Was Gerdes in den Stunden nach dem Unglück sah, machte ihn betroffen – „ich dachte mehr als einmal, ,das ist ja lebensgefährlich’“. Um 3.30 Uhr war der Dienst zu Ende – um 7.30 Uhr fing er wieder an. Auch die Nacht zu Mittwoch war kurz, sehr kurz. „Mit Red Bull aber“, so verrät er, „geht vieles“.
„Machen Sie da frei, wo’s nötig ist“, hatte die Feuerwehr gesagt
Am Mittwochabend, an der Bismarckstraße, musste eine Linde zerlegt werden, die einen Hauseingang versperrte und schwer auf einer Garage lastete. „Machen Sie da frei, wo’s nötig ist“, hatte die Feuerwehr ihm gesagt – und das tat er. Kurz später aber, bei Bier und Zigarette, war’s erst einmal genug: „Ich muss jetzt mal ne Runde schlafen.“ Sein Fazit? „Es war schön, die Erleichterung der Menschen zu spüren; die waren überglücklich, dass die Hilfe so schnell kam.“ Zum Dank gab’s Kaffee, Süßes – und nette Gespräche.

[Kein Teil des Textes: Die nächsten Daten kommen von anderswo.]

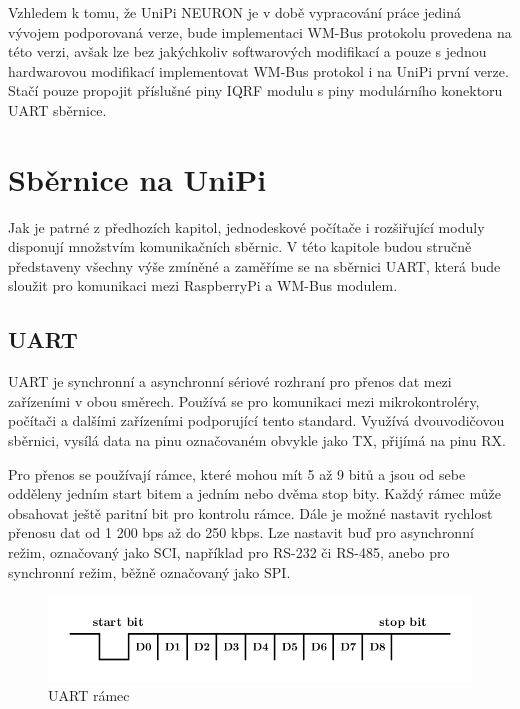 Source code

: Vzhledem k tomu, že UniPi NEURON je v době vypracování práce jediná vývojem podporovaná verze, bude implementaci WM-Bus protokolu provedena na této verzi, avšak lze bez jakýchkoliv softwarových modifikací a pouze s jednou hardwarovou modifikací implementovat WM-Bus protokol i na UniPi první verze. Stačí pouze propojit příslušné piny IQRF modulu s piny modulárního konektoru UART sběrnice.



\section{Sběrnice na UniPi}
Jak je patrné z předhozích kapitol, jednodeskové počítače i rozšiřující moduly disponují množstvím komunikačních sběrnic. V této kapitole budou stručně představeny všechny výše zmíněné a zaměříme se na sběrnici UART, která bude sloužit pro komunikaci mezi RaspberryPi a WM-Bus modulem.

\subsection{UART}
UART je synchronní a asynchronní sériové rozhraní pro přenos dat mezi zařízeními v obou směrech. Používá se pro komunikaci mezi mikrokontroléry, počítači a dalšími zařízeními podporující tento standard. Využívá dvouvodičovou sběrnici, vysílá data na pinu označovaném obvykle jako TX, přijímá na pinu RX.

Pro přenos se používají rámce, které mohou mít 5 až 9 bitů a jsou od sebe odděleny jedním start bitem a jedním nebo dvěma stop bity. Každý rámec může obsahovat ještě paritní bit pro kontrolu rámce. Dále je možné nastavit rychlost přenosu dat od 1 200 bps až do 250 kbps. Lze nastavit buď pro asynchronní režim, označovaný jako SCI, například pro RS-232 či RS-485, anebo pro synchronní režim, běžně označovaný jako SPI.

 \begin{figure}[!ht]
  \begin{center}
    \includegraphics[scale=1.0]{obrazky/sbernice_uart}
  \end{center}
  \caption{UART rámec}
\end{figure}

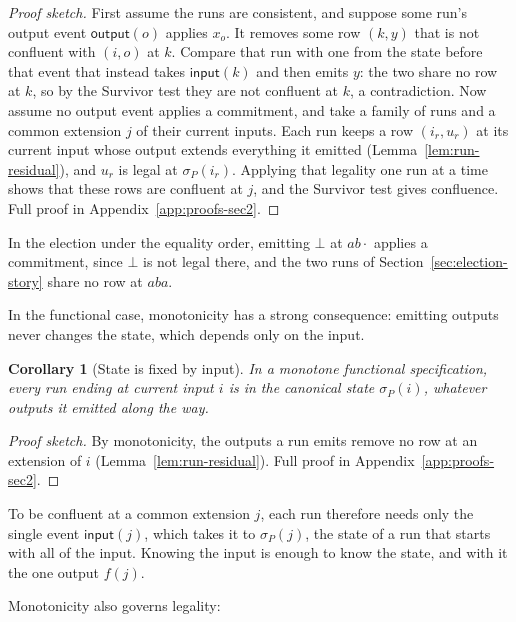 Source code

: \documentclass[sigconf]{cidr-2027}
\newtheorem{corollary}{Corollary}
\theoremstyle{remark}
\newcommand{\commitment}{commitment\xspace}
\newcommand{\outrel}{extends\xspace}          %
\begin{document}
\begin{proof}[Proof sketch]
First assume the runs are consistent, and suppose some run's output event
$\mathsf{output}(o)$ applies $x_o$. It removes some row $(k,y)$ that is not confluent with $(i,o)$ at $k$. Compare that run with one from the state
before that event that instead takes $\mathsf{input}(k)$ and then emits $y$:
the two share no row at $k$, so by the Survivor test they are not confluent at
$k$, a contradiction. Now assume no output event applies a \commitment, and
take a family of runs and a common extension $j$ of their current inputs. Each run keeps a row
$(i_r,u_r)$ at its current input whose output \outrel everything it emitted
(Lemma~\ref{lem:run-residual}), and $u_r$ is legal at $\sigma_P(i_r)$. Applying that legality one run at a time shows that these rows are confluent at $j$, and the Survivor test gives confluence. Full proof in
Appendix~\ref{app:proofs-sec2}.
\end{proof}


\textcolor{reviewed}{In the election under the equality order, emitting $\bot$ at $ab\cdot$ applies
a \commitment, since $\bot$ is not legal there, and the two runs of
Section~\ref{sec:election-story} share no row at $aba$.}

In the functional case, monotonicity has a strong consequence: emitting outputs
never changes the state, which depends only on the input.

\begin{corollary}[State is fixed by input]
\label{cor:state-by-input}
\textcolor{reviewed}{In a monotone functional specification, every run ending at current
input $i$ is in the canonical state $\sigma_P(i)$, whatever outputs it emitted
along the way.}
\end{corollary}

\begin{proof}[Proof sketch]
\textcolor{reviewed}{By monotonicity, the outputs a run emits remove no row at an extension of $i$ (Lemma~\ref{lem:run-residual}).} Full proof in Appendix~\ref{app:proofs-sec2}.
\end{proof}

To be confluent at a common extension $j$, each run therefore needs only the
single event $\mathsf{input}(j)$, which takes it to $\sigma_P(j)$, the state of a
run that starts with all of the input. Knowing the input is enough to know the state, and with it the one
output $f(j)$.

Monotonicity also governs legality:
\end{document}
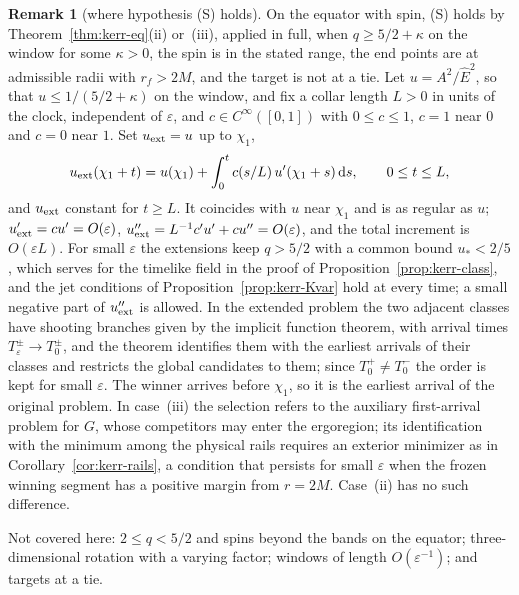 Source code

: \documentclass[aip,jmp,amsmath,amssymb,reprint]{revtex4-2}
\newcommand{\Ehat}{\hat E}
\newcommand{\dd}{\mathrm{d}}
\theoremstyle{plain}
\theoremstyle{definition}
\newtheorem{remark}[proposition]{Remark}
\begin{document}
\begin{remark}[where hypothesis (S) holds]
On the equator with spin, (S) holds by Theorem~\ref{thm:kerr-eq}(ii) or~(iii), applied in full,
when $q\ge5/2+\kappa$ on the window for some $\kappa>0$, the spin is in the stated range, the
end points are at admissible radii with $r_f>2M$, and the target is not at a tie. Let $u=A^2/\Ehat^2$,
so that $u\le1/(5/2+\kappa)$ on the window, and fix a collar length $L>0$ in units of the clock,
independent of $\varepsilon$, and $c\in C^\infty([0,1])$ with $0\le c\le1$, $c=1$ near $0$ and $c=0$
near $1$. Set $u_{\rm ext}=u$ up to $\chi_1$,
\[
  u_{\rm ext}(\chi_1+t)=u(\chi_1)+\int_0^tc(s/L)\,u'(\chi_1+s)\,\dd s,\qquad 0\le t\le L,
\]
and $u_{\rm ext}$ constant for $t\ge L$. It coincides with $u$ near $\chi_1$ and is as regular as $u$;
$u_{\rm ext}'=cu'=O(\varepsilon)$, $u_{\rm ext}''=L^{-1}c'u'+cu''=O(\varepsilon)$, and the total increment is
$O(\varepsilon L)$. For small $\varepsilon$ the extensions keep $q>5/2$ with a common bound $u_*<2/5$,
which serves for the timelike field in the proof of Proposition~\ref{prop:kerr-class}, and the jet
conditions of Proposition~\ref{prop:kerr-Kvar} hold at every time; a small negative part of
$u_{\rm ext}''$ is allowed. In the extended problem the two adjacent classes have shooting branches
given by the implicit function theorem, with arrival times $T^\pm_\varepsilon\to T^\pm_0$, and the theorem
identifies them with the earliest arrivals of their classes and restricts the global candidates to
them; since $T^+_0\ne T^-_0$ the order is kept for small $\varepsilon$. The winner arrives before
$\chi_1$, so it is the earliest arrival of the original problem. In case~(iii) the selection refers
to the auxiliary first-arrival problem for $G$, whose competitors may enter the ergoregion; its
identification with the minimum among the physical rails requires an exterior minimizer as in
Corollary~\ref{cor:kerr-rails}, a condition that persists for small $\varepsilon$ when the frozen
winning segment has a positive margin from $r=2M$. Case~(ii) has no such difference.

Not covered here: $2\le q<5/2$ and spins beyond the bands on the equator; three-dimensional rotation
with a varying factor; windows of length $O(\varepsilon^{-1})$; and targets at a tie.
\end{remark}

\end{document}
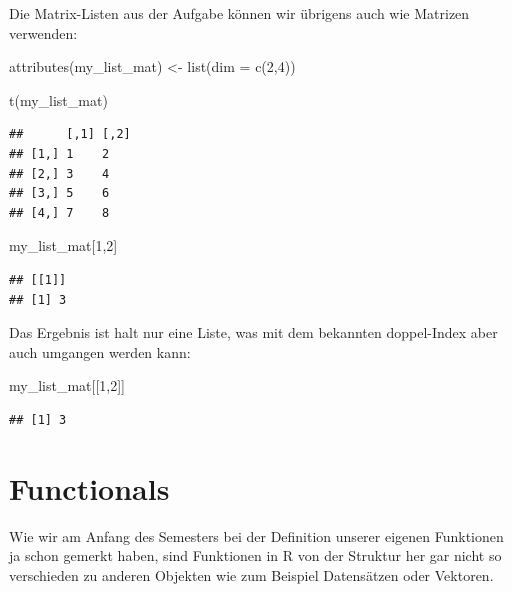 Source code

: \documentclass[
]{book}
\newenvironment{Shaded}{\begin{snugshade}}{\end{snugshade}}
\newcommand{\AttributeTok}[1]{\textcolor[rgb]{0.77,0.63,0.00}{#1}}
\newcommand{\DecValTok}[1]{\textcolor[rgb]{0.00,0.00,0.81}{#1}}
\newcommand{\FunctionTok}[1]{\textcolor[rgb]{0.00,0.00,0.00}{#1}}
\newcommand{\NormalTok}[1]{#1}
\newcommand{\OtherTok}[1]{\textcolor[rgb]{0.56,0.35,0.01}{#1}}
\begin{document}
Die Matrix-Listen aus der Aufgabe können wir übrigens auch wie Matrizen verwenden:

\begin{Shaded}
\begin{Highlighting}[]
\FunctionTok{attributes}\NormalTok{(my\_list\_mat) }\OtherTok{\textless{}{-}} \FunctionTok{list}\NormalTok{(}\AttributeTok{dim =} \FunctionTok{c}\NormalTok{(}\DecValTok{2}\NormalTok{,}\DecValTok{4}\NormalTok{))}

\FunctionTok{t}\NormalTok{(my\_list\_mat)}
\end{Highlighting}
\end{Shaded}

\begin{verbatim}
##      [,1] [,2]
## [1,] 1    2   
## [2,] 3    4   
## [3,] 5    6   
## [4,] 7    8
\end{verbatim}

\begin{Shaded}
\begin{Highlighting}[]
\NormalTok{my\_list\_mat[}\DecValTok{1}\NormalTok{,}\DecValTok{2}\NormalTok{]}
\end{Highlighting}
\end{Shaded}

\begin{verbatim}
## [[1]]
## [1] 3
\end{verbatim}

Das Ergebnis ist halt nur eine Liste, was mit dem bekannten doppel-Index aber auch umgangen werden kann:

\begin{Shaded}
\begin{Highlighting}[]
\NormalTok{my\_list\_mat[[}\DecValTok{1}\NormalTok{,}\DecValTok{2}\NormalTok{]]}
\end{Highlighting}
\end{Shaded}

\begin{verbatim}
## [1] 3
\end{verbatim}

\hypertarget{functionals}{%
\chapter{Functionals}\label{functionals}}

Wie wir am Anfang des Semesters bei der Definition unserer eigenen Funktionen ja schon gemerkt haben, sind Funktionen in R von der Struktur her gar nicht so verschieden zu anderen Objekten wie zum Beispiel Datensätzen oder Vektoren.
\end{document}

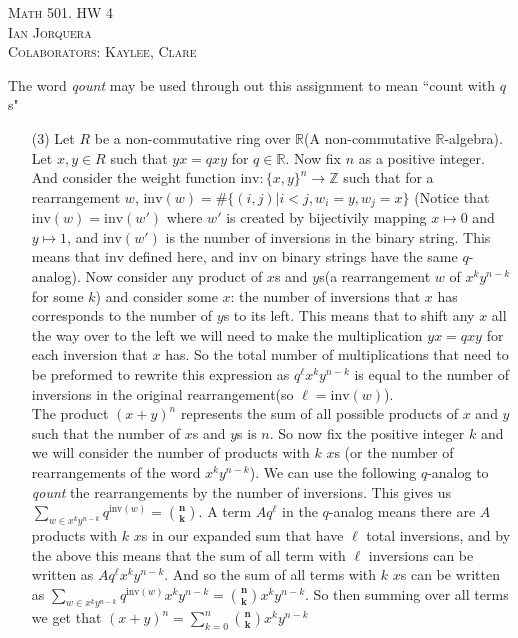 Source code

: \documentclass[12pt]{amsart}
\theoremstyle{definition}
\newcommand{\R}{\mathbb{R}}
\newcommand{\Z}{\mathbb{Z}}
\newcommand{\ra}{\rightarrow}
\begin{document}
\begin{center}
    \textsc{Math 501. HW 4\\ Ian Jorquera\\ Colaborators: Kaylee, Clare}
\end{center}
\vspace{1em}


The word \textit{qount} may be used through out this assignment to mean ``count with $q$s"
\begin{itemize}
\item[(3)] %
Let $R$ be a non-commutative ring over $\R$(A non-commutative $\R$-algebra). Let $x,y\in R$ such that $yx=qxy$ for $q\in\R$. Now fix $n$ as a positive integer. And consider the weight function $\text{inv}:\{x,y\}^n\ra \Z$ such that for a rearrangement $w$, $\text{inv}(w)=\#\{(i,j)| i<j, w_i=y, w_j=x\}$ (Notice that $\text{inv}(w)=\text{inv}(w')$ where $w'$ is created by bijectivily mapping $x\mapsto 0$ and $y\mapsto 1$, and $\text{inv}(w')$ is the number of inversions in the binary string. This means that $\text{inv}$ defined here, and $\text{inv}$ on binary strings have the same $q$-analog). 
Now consider any product of $x$s and $y$s(a rearrangement $w$ of $x^ky^{n-k}$ for some $k$) and consider some $x$: the number of inversions that $x$ has corresponds to the number of $y$s to its left. This means that to shift any $x$ all the way over to the left we will need to make the multiplication $yx=qxy$ for each inversion that $x$ has. 
So the total number of multiplications that need to be preformed to rewrite this expression as $q^\ell x^k y^{n-k}$ is equal to the number of inversions in the original rearrangement(so $\ell=\text{inv}(w)$). \\

The product $(x+y)^n$ represents the sum of all possible products of $x$ and $y$ such that the number of $x$s and $y$s is $n$. So now fix the positive integer $k$ and we will consider the number of products with $k$ $x$s (or the number of rearrangements of the word $x^ky^{n-k}$). We can use the following $q$-analog to 
\textit{qount} the rearrangements by the number of inversions. This gives us $\sum_{w\in x^ky^{n-k}}q^{\text{inv}(w)} ={\textbf{n}\choose \textbf{k}}$. 
A term $Aq^\ell$ in the $q$-analog means there are $A$ products with $k$ $x$s in our expanded sum that have $\ell$ total inversions, and by the above this means that the sum of all term with $\ell$ inversions can be written as $Aq^\ell x^ky^{n-k}$. And so the sum of all terms with $k$ $x$s can be written as $\sum_{w\in x^ky^{n-k}}q^{\text{inv}(w)}x^ky^{n-k} ={\textbf{n}\choose \textbf{k}}x^ky^{n-k}$. So then summing over all terms we get that $(x+y)^n=\sum_{k=0}^{n}{\textbf{n}\choose \textbf{k}}x^ky^{n-k}$ \\


\end{itemize}
\end{document}
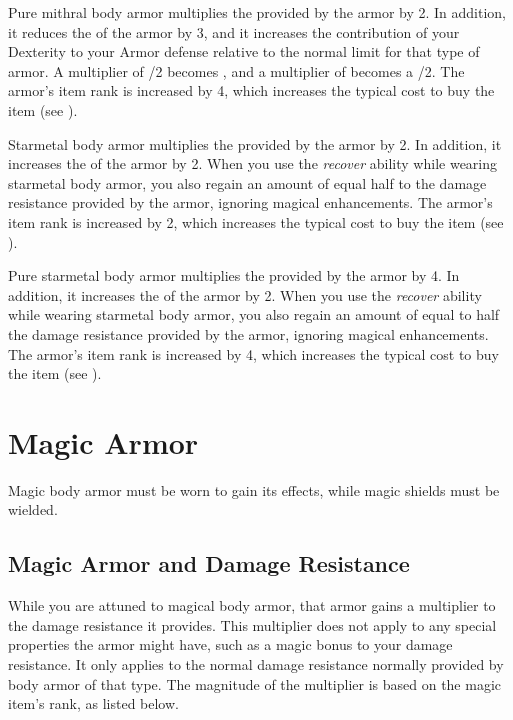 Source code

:          Pure mithral body armor multiplies the  provided by the armor by 2.
        In addition, it reduces the  of the armor by 3, and it increases the contribution of your Dexterity to your Armor defense relative to the normal limit for that type of armor.
        A multiplier of /2 becomes , and a multiplier of  becomes a /2.
        The armor's item rank is increased by 4, which increases the typical cost to buy the item (see ).

         Starmetal body armor multiplies the  provided by the armor by 2.
        In addition, it increases the  of the armor by 2.
        When you use the \textit{recover} ability while wearing starmetal body armor, you also regain an amount of  equal half to the damage resistance provided by the armor, ignoring magical enhancements.
        The armor's item rank is increased by 2, which increases the typical cost to buy the item (see ).

         Pure starmetal body armor multiplies the  provided by the armor by 4.
        In addition, it increases the  of the armor by 2.
        When you use the \textit{recover} ability while wearing starmetal body armor, you also regain an amount of  equal to half the damage resistance provided by the armor, ignoring magical enhancements.
        The armor's item rank is increased by 4, which increases the typical cost to buy the item (see ).

\newpage
\section{Magic Armor}
    Magic body armor must be worn to gain its effects, while magic shields must be wielded.

    \subsection{Magic Armor and Damage Resistance}
        While you are attuned to magical body armor, that armor gains a multiplier to the damage resistance it provides.
        This multiplier does not apply to any special properties the armor might have, such as a magic bonus to your damage resistance.
        It only applies to the normal damage resistance normally provided by body armor of that type.
        The magnitude of the multiplier is based on the magic item's rank, as listed below.

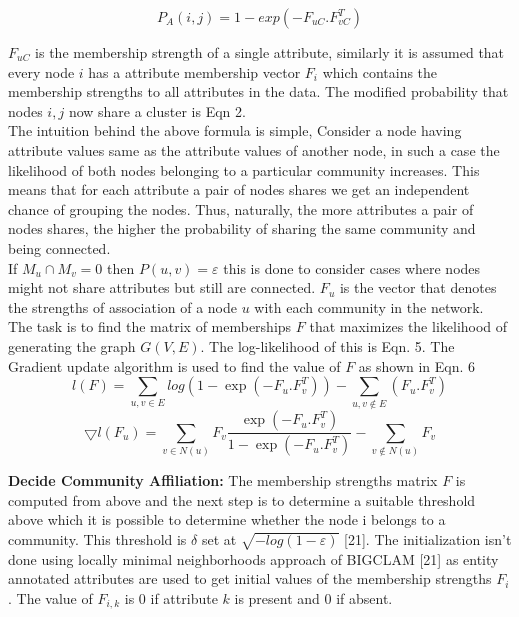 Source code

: \documentclass[conference]{IEEEtran}
\begin{document}
\begin{equation}
P_A(i,j) = 1 - exp(-F_{uC}.F_{vC}^T)
\end{equation}

$F_{uC}$ is the membership strength of a single attribute,
similarly it is assumed that every node $i$ has a attribute
membership vector $F_i$ which contains the membership
strengths to all attributes in the data. The modified probability
that nodes $i, j$ now share a cluster is Eqn 2.\\


The intuition behind the above formula is simple, Consider
a node having attribute values same as the attribute values
of another node, in such a case the likelihood of both
nodes belonging to a particular community increases. This
means that for each attribute a pair of nodes shares we
get an independent chance of grouping the nodes. Thus,
naturally, the more attributes a pair of nodes shares, the
higher the probability of sharing the same community and
being connected.\\


 
If $M_u \cap M_v = 0$ then $P(u,v) = ε$ this is done to consider
cases where nodes might not share attributes but still are
connected. $F_u$ is the vector that denotes the strengths of
association of a node $u$ with each community in the network.
The task is to find the matrix of memberships $F$ that
maximizes the likelihood of generating the graph $G(V,E)$.
The log-likelihood of this is Eqn. 5. The Gradient update
algorithm is used to find the value of $F$ as shown in Eqn. 6 \\

\begin{equation}
l(F) = \sum_{u,v \in E} log(1 - \exp(-F_u.F_v^T)) - \sum_{u,v \notin E}(F_u.F_v^T)
\end{equation}
\begin{equation}
\bigtriangledown l(F_u) = \sum_{v \in N(u)} F_v \frac{\exp(-F_u.F_v^T)}{1 - \exp(-F_u.F_v^T)} - \sum_{v \notin N(u)} F_v
\end{equation}

\textbf{Decide Community Affiliation:} The membership strengths
matrix $F$ is computed from above and the next step is to
determine a suitable threshold above which it is possible to
determine whether the node i belongs to a community. This
threshold is $\delta$ set at
$\sqrt{−log(1 - \varepsilon)}$ [21]. The initialization
isn’t done using locally minimal neighborhoods approach of
BIGCLAM [21] as entity annotated attributes are used to get
initial values of the membership strengths $F_i$. The value of
$F_{i,k}$ is 0 if attribute $k$ is present and 0 if absent.\\
\end{document}
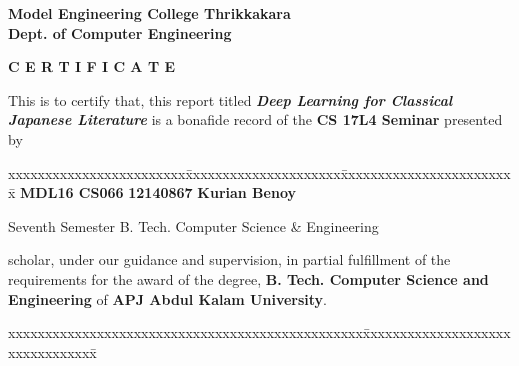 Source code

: \documentclass[12pt]{report}
\begin{document}
\begin{titlepage}
\begin{center}
\Large{\textbf{Model Engineering College Thrikkakara}}\\
\Large{\textbf{Dept. of Computer Engineering}}\\
\end{center}
\begin{figure}[h]
\begin{center}
\end{center}
\end{figure}
\begin{center}
\Large{\textbf{C E R T I F I C A T E}}\\
\vspace{.1in}
\end{center}
This is to certify that, this report titled \textbf{\textit{ Deep Learning for Classical Japanese Literature}} is a bonafide record of the \textbf{CS 17L4 Seminar} presented by 
\begin{center}
 \begin{tabbing}
   xxxxxxxxxxxxxxxxxxxxxxxx\=xxxxxxxxxxxxxxxxxxxxx\= xxxxxxxxxxxxxxxxxxxxxxxx\=\kill
\Large{\textbf{MDL16 CS066 }}	\>\Large{\textbf{12140867}}	\>\Large{\textbf{Kurian Benoy}}\\ 
\end{tabbing} 
\end{center}
\begin{center}

Seventh Semester B. Tech. 
Computer Science \& Engineering  \end{center} scholar, under our guidance and supervision, in partial 
 fulfillment of the requirements for the award of the degree,\textbf{ B. Tech. Computer 
Science  and Engineering} of \textbf{APJ Abdul Kalam University}.
\vspace{.2in}
\begin{tabbing}
xxxxxxxxxxxxxxxxxxxxxxxxxxxxxxxxxxxxxxxxxxxxxxxx\= xxxxxxxxxxxxxxxxxxxxxxxxxxxxxxxx\= \kill


\end{tabbing}
\end{titlepage}
\end{document}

Auch an der Bismarckstraße wurde Gerdes von einer frohen Runde empfangen, u.a. von Jürgen Koch (39), der zu später Stunde mit ihm plauderte und schwärmte von der Nachbarschaft, die durch die Naturkatastrophe gestärkt worden sei.
Gerdes nimmt neben positiven Eindrücken auch 30.000 Euro mit („da geht aber noch die Steuer runter“). Eines aber gefiel ihm nicht: In einem Fall machte ihm ein Hilfebedürftiger den Vorwurf, er habe das Auto beim Befreien vom Baume erst recht beschädigt – „das hat mich erschüttert“. Trotzdem hätte er gern weiter mitgeholfen im übel zugerichteten Mülheim. An Tag drei nach dem Megasturm aber erfährt er: Die Feuerwehr braucht ihn nicht mehr.